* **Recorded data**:
· · · ·

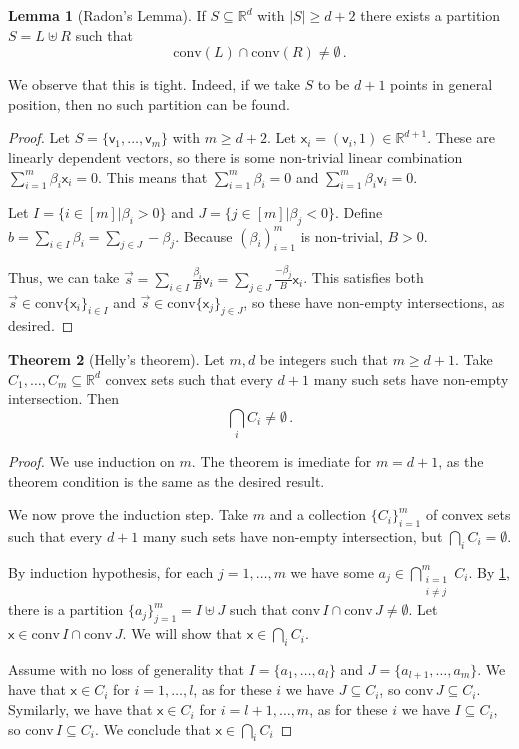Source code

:\documentclass[12pt]{amsart}
\theoremstyle{definition}
\newtheorem{thm}{Theorem}[section]
\newtheorem{lm}[thm]{Lemma}
\newcommand{\R}{\mathbb{R}}
\newcommand{\vv}{\mathsf{v}}
\newcommand{\vx}{\mathsf{x}}
\newcommand{\conv}{\mathrm{conv}}
\begin{document}
\begin{lm}[Radon's Lemma]\label{lm:radon}
If $S\subseteq \R^d$ with $|S| \geq d+2$ there exists a partition $S = L \uplus R$ such that $$\conv (L) \cap \conv (R) \neq \emptyset \, .$$
\end{lm}

We observe that this is tight.
Indeed, if we take $S$ to be $d+1$ points in general position, then no such partition can be found.

\begin{proof}
Let $S = \{\vv_1, \ldots, \vv_m \}$ with $m\geq d+2$.
Let $\vx_i = (\vv_i, 1)\in \R^{d+1}$.
These are linearly dependent vectors, so there is some non-trivial linear combination $\sum_{i=1}^m \beta_i \vx_i = 0$.
This means that $\sum_{i=1}^m \beta_i = 0$ and $\sum_{i=1}^m \beta_i \vv_i = 0$.

Let $I = \{i\in [m] | \beta_i  > 0 \}$ and $J = \{j\in [m] | \beta_j < 0 \}$.
Define $b = \sum_{i\in I} \beta_i = \sum_{j\in J} - \beta_j$.
Because $(\beta_i)_{i=1}^m$ is non-trivial, $B>0$.

Thus, we can take $\vec{s} = \sum_{i\in I} \frac{\beta_i}{B} \vv_i = \sum_{j\in J}\frac{-\beta_j}{B}\vx_i$.
This satisfies both $\vec{s} \in \conv \{\vx_i\}_{i\in I}$ and $\vec{s} \in \conv \{\vx_j\}_{j\in J}$, so these have non-empty intersections, as desired.
\end{proof}


\begin{thm}[Helly's theorem]
Let $m, d $ be integers such that $m \geq d+1$.
Take $C_1, \ldots , C_m \subseteq \R^d$ convex sets such that every $d+1$ many such sets have non-empty intersection.
Then 
$$\bigcap_i C_i \neq \emptyset \, . $$
\end{thm}

\begin{proof}
We use induction on $m$.
The theorem is imediate for $m = d+1$, as the theorem condition is the same as the desired result.

We now prove the induction step.
Take $m$ and a collection $\{C_i\}_{i=1}^m$ of convex sets such that every $d+1$ many such sets have non-empty intersection, but $\bigcap_i C_i = \emptyset$.

By induction hypothesis, for each $j = 1, \ldots, m$ we have some $a_j \in \bigcap_{\substack{i=1 \\ i\neq j}}^m C_i$.
By \cref{lm:radon}, there is a partition $\{a_j\}_{j=1}^m = I \uplus J$ such that $\conv \, I \cap \conv \, J \neq \emptyset$.
Let $\vx \in \conv \, I \cap \conv \, J $.
We will show that $\vx \in \bigcap_i C_i$.

Assume with no loss of generality that $I = \{a_1, \ldots, a_l\} $ and $J= \{ a_{l+1} , \ldots, a_m\}$.
We have that $\vx \in C_i$ for $i = 1, \ldots, l$, as for these $i$ we have $J \subseteq  C_i$, so $\conv \, J \subseteq C_i$.
Symilarly, we have that $\vx \in C_i$ for $i = l+1, \ldots, m$, as for these $i$ we have $I \subseteq  C_i$, so $\conv \, I \subseteq C_i$.
We conclude that $\vx \in \bigcap_i C_i$
\end{proof}
\end{document}
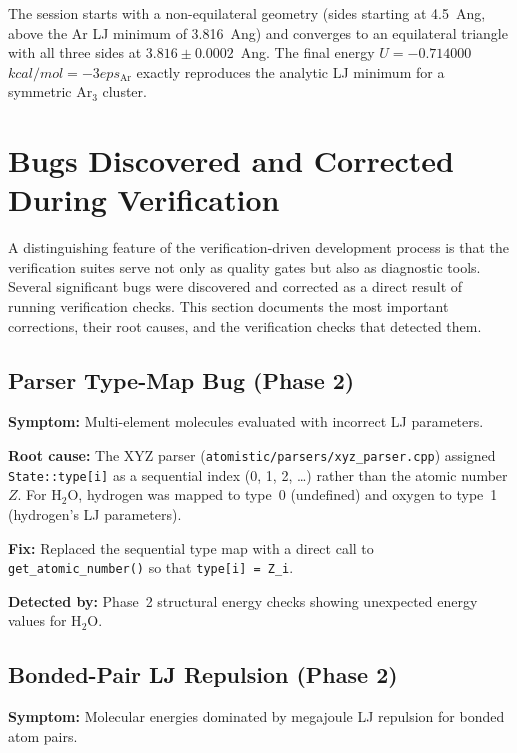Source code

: \documentclass[11pt,twoside]{article}
\def\AA{Ang}%
\def\varepsilon{eps}%
\def\kcalmol{kcal/mol}%
\newcommand{\kcalmol}{\text{kcal/mol}}
\newcommand{\file}[1]{\texttt{#1}}
\newcommand{\field}[1]{\texttt{#1}}
\newcommand{\op}[1]{\texttt{#1}}
\begin{document}
The session starts with a non-equilateral geometry (sides starting at 4.5~\AA, above the Ar LJ minimum of 3.816~\AA) and converges to an equilateral triangle with all three sides at $3.816 \pm 0.0002$~\AA. The final energy $U = -0.714000$~$\kcalmol = -3\varepsilon_{\mathrm{Ar}}$ exactly reproduces the analytic LJ minimum for a symmetric Ar$_3$ cluster.

\section{Bugs Discovered and Corrected During Verification}
\label{sec:bugs}

A distinguishing feature of the verification-driven development process is that the verification suites serve not only as quality gates but also as diagnostic tools. Several significant bugs were discovered and corrected as a direct result of running verification checks. This section documents the most important corrections, their root causes, and the verification checks that detected them.

\subsection{Parser Type-Map Bug (Phase 2)}

\textbf{Symptom:} Multi-element molecules evaluated with incorrect LJ parameters.

\textbf{Root cause:} The XYZ parser (\file{atomistic/parsers/xyz\_parser.cpp}) assigned \field{State::type[i]} as a sequential index (0, 1, 2, \ldots) rather than the atomic number $Z$. For H$_2$O, hydrogen was mapped to type~0 (undefined) and oxygen to type~1 (hydrogen's LJ parameters).

\textbf{Fix:} Replaced the sequential type map with a direct call to \op{get\_atomic\_number()} so that \field{type[i] = Z\_i}.

\textbf{Detected by:} Phase~2 structural energy checks showing unexpected energy values for H$_2$O.

\subsection{Bonded-Pair LJ Repulsion (Phase 2)}

\textbf{Symptom:} Molecular energies dominated by megajoule LJ repulsion for bonded atom pairs.
\end{document}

· · · ·

* **ACTIVITY**:
Each line of the records is to be reproduced exactly, and each picture dropped.

* **WRITTEN REPLY**:
Source code

:\documentclass[12pt]{amsart}
\theoremstyle{definition}
\newtheorem{thm}{Theorem}[section]
\newtheorem{lm}[thm]{Lemma}
\newcommand{\R}{\mathbb{R}}
\newcommand{\vv}{\mathsf{v}}
\newcommand{\vx}{\mathsf{x}}
\newcommand{\conv}{\mathrm{conv}}
\begin{document}
\begin{lm}[Radon's Lemma]\label{lm:radon}
If $S\subseteq \R^d$ with $|S| \geq d+2$ there exists a partition $S = L \uplus R$ such that $$\conv (L) \cap \conv (R) \neq \emptyset \, .$$
\end{lm}

We observe that this is tight.
Indeed, if we take $S$ to be $d+1$ points in general position, then no such partition can be found.

\begin{proof}
Let $S = \{\vv_1, \ldots, \vv_m \}$ with $m\geq d+2$.
Let $\vx_i = (\vv_i, 1)\in \R^{d+1}$.
These are linearly dependent vectors, so there is some non-trivial linear combination $\sum_{i=1}^m \beta_i \vx_i = 0$.
This means that $\sum_{i=1}^m \beta_i = 0$ and $\sum_{i=1}^m \beta_i \vv_i = 0$.

Let $I = \{i\in [m] | \beta_i  > 0 \}$ and $J = \{j\in [m] | \beta_j < 0 \}$.
Define $b = \sum_{i\in I} \beta_i = \sum_{j\in J} - \beta_j$.
Because $(\beta_i)_{i=1}^m$ is non-trivial, $B>0$.

Thus, we can take $\vec{s} = \sum_{i\in I} \frac{\beta_i}{B} \vv_i = \sum_{j\in J}\frac{-\beta_j}{B}\vx_i$.
This satisfies both $\vec{s} \in \conv \{\vx_i\}_{i\in I}$ and $\vec{s} \in \conv \{\vx_j\}_{j\in J}$, so these have non-empty intersections, as desired.
\end{proof}


\begin{thm}[Helly's theorem]
Let $m, d $ be integers such that $m \geq d+1$.
Take $C_1, \ldots , C_m \subseteq \R^d$ convex sets such that every $d+1$ many such sets have non-empty intersection.
Then 
$$\bigcap_i C_i \neq \emptyset \, . $$
\end{thm}

\begin{proof}
We use induction on $m$.
The theorem is imediate for $m = d+1$, as the theorem condition is the same as the desired result.

We now prove the induction step.
Take $m$ and a collection $\{C_i\}_{i=1}^m$ of convex sets such that every $d+1$ many such sets have non-empty intersection, but $\bigcap_i C_i = \emptyset$.

By induction hypothesis, for each $j = 1, \ldots, m$ we have some $a_j \in \bigcap_{\substack{i=1 \\ i\neq j}}^m C_i$.
By \cref{lm:radon}, there is a partition $\{a_j\}_{j=1}^m = I \uplus J$ such that $\conv \, I \cap \conv \, J \neq \emptyset$.
Let $\vx \in \conv \, I \cap \conv \, J $.
We will show that $\vx \in \bigcap_i C_i$.

Assume with no loss of generality that $I = \{a_1, \ldots, a_l\} $ and $J= \{ a_{l+1} , \ldots, a_m\}$.
We have that $\vx \in C_i$ for $i = 1, \ldots, l$, as for these $i$ we have $J \subseteq  C_i$, so $\conv \, J \subseteq C_i$.
Symilarly, we have that $\vx \in C_i$ for $i = l+1, \ldots, m$, as for these $i$ we have $I \subseteq  C_i$, so $\conv \, I \subseteq C_i$.
We conclude that $\vx \in \bigcap_i C_i$
\end{proof}
\end{document}
Source code

: \documentclass[11pt,twoside]{article}
\def\AA{Ang}%
\def\varepsilon{eps}%
\def\kcalmol{kcal/mol}%
\newcommand{\kcalmol}{\text{kcal/mol}}
\newcommand{\file}[1]{\texttt{#1}}
\newcommand{\field}[1]{\texttt{#1}}
\newcommand{\op}[1]{\texttt{#1}}
\begin{document}
The session starts with a non-equilateral geometry (sides starting at 4.5~\AA, above the Ar LJ minimum of 3.816~\AA) and converges to an equilateral triangle with all three sides at $3.816 \pm 0.0002$~\AA. The final energy $U = -0.714000$~$\kcalmol = -3\varepsilon_{\mathrm{Ar}}$ exactly reproduces the analytic LJ minimum for a symmetric Ar$_3$ cluster.

\section{Bugs Discovered and Corrected During Verification}
\label{sec:bugs}

A distinguishing feature of the verification-driven development process is that the verification suites serve not only as quality gates but also as diagnostic tools. Several significant bugs were discovered and corrected as a direct result of running verification checks. This section documents the most important corrections, their root causes, and the verification checks that detected them.

\subsection{Parser Type-Map Bug (Phase 2)}

\textbf{Symptom:} Multi-element molecules evaluated with incorrect LJ parameters.

\textbf{Root cause:} The XYZ parser (\file{atomistic/parsers/xyz\_parser.cpp}) assigned \field{State::type[i]} as a sequential index (0, 1, 2, \ldots) rather than the atomic number $Z$. For H$_2$O, hydrogen was mapped to type~0 (undefined) and oxygen to type~1 (hydrogen's LJ parameters).

\textbf{Fix:} Replaced the sequential type map with a direct call to \op{get\_atomic\_number()} so that \field{type[i] = Z\_i}.

\textbf{Detected by:} Phase~2 structural energy checks showing unexpected energy values for H$_2$O.

\subsection{Bonded-Pair LJ Repulsion (Phase 2)}

\textbf{Symptom:} Molecular energies dominated by megajoule LJ repulsion for bonded atom pairs.
\end{document}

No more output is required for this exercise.